SUPPLIED MATERIAL »

►

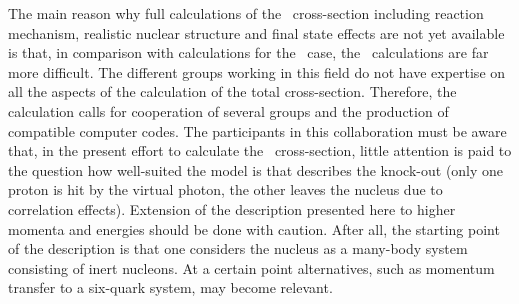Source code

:The main reason why full calculations of the \eepp\ cross-section including
reaction mechanism, realistic nuclear structure and final state effects are
not yet available is that, in comparison 
with calculations for the \eep\ case, the
\eepp\ calculations are far more difficult. The different groups working in this
field do not have expertise on all the aspects of the calculation of the 
total cross-section.
Therefore, the calculation calls for cooperation of several groups
and the production of compatible computer codes.
The participants in this collaboration must be aware that, in the present
effort to 
calculate the \eepp\ cross-section, little attention is paid to the question
how well-suited the model is that describes the knock-out (only one 
proton is hit by the virtual photon, the other leaves the nucleus due to 
correlation effects). Extension of the description presented here to higher 
momenta and 
energies should be done with caution. After all, the starting point of the 
description is that one considers the nucleus as a many-body system 
consisting 
of inert nucleons. At a certain point alternatives, 
such as  momentum transfer to
a six-quark system\cite{Mu86}, may become relevant.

◄

WHAT YOU WILL DO » From the line containing "of inert nucleons." through the last line of the entries above, print every line exactly, including both ends, and nothing else.

EXERCISE OUTPUT »
of inert nucleons. At a certain point alternatives, 
such as  momentum transfer to
a six-quark system\cite{Mu86}, may become relevant.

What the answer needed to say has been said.